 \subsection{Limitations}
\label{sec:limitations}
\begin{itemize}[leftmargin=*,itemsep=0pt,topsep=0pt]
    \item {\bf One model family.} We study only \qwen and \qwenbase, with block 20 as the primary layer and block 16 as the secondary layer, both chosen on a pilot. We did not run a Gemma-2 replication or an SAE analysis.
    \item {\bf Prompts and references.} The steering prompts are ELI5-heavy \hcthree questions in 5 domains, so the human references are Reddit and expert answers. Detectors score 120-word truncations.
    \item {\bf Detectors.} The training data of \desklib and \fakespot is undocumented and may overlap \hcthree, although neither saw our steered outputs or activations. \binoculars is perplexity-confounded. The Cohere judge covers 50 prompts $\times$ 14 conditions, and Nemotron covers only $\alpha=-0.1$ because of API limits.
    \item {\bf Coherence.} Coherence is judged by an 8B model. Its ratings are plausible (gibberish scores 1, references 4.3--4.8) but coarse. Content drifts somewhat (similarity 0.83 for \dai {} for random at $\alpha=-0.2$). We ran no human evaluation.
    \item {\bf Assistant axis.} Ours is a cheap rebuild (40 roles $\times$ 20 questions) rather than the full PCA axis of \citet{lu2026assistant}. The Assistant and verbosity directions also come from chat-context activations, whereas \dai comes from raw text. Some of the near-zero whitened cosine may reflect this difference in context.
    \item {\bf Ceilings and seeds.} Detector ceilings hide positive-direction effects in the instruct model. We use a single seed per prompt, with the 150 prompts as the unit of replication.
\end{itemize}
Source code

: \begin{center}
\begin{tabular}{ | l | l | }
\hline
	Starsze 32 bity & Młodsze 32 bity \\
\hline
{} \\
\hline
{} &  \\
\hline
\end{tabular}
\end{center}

◆ ◆ ◆ ◆ ◆

YOUR GOAL - For every line of the records that has the word "begin" in it, make a copy.

EXERCISE SOLUTION -
\begin{itemize}[leftmargin=*,itemsep=0pt,topsep=0pt]
: \begin{center}
\begin{tabular}{ | l | l | }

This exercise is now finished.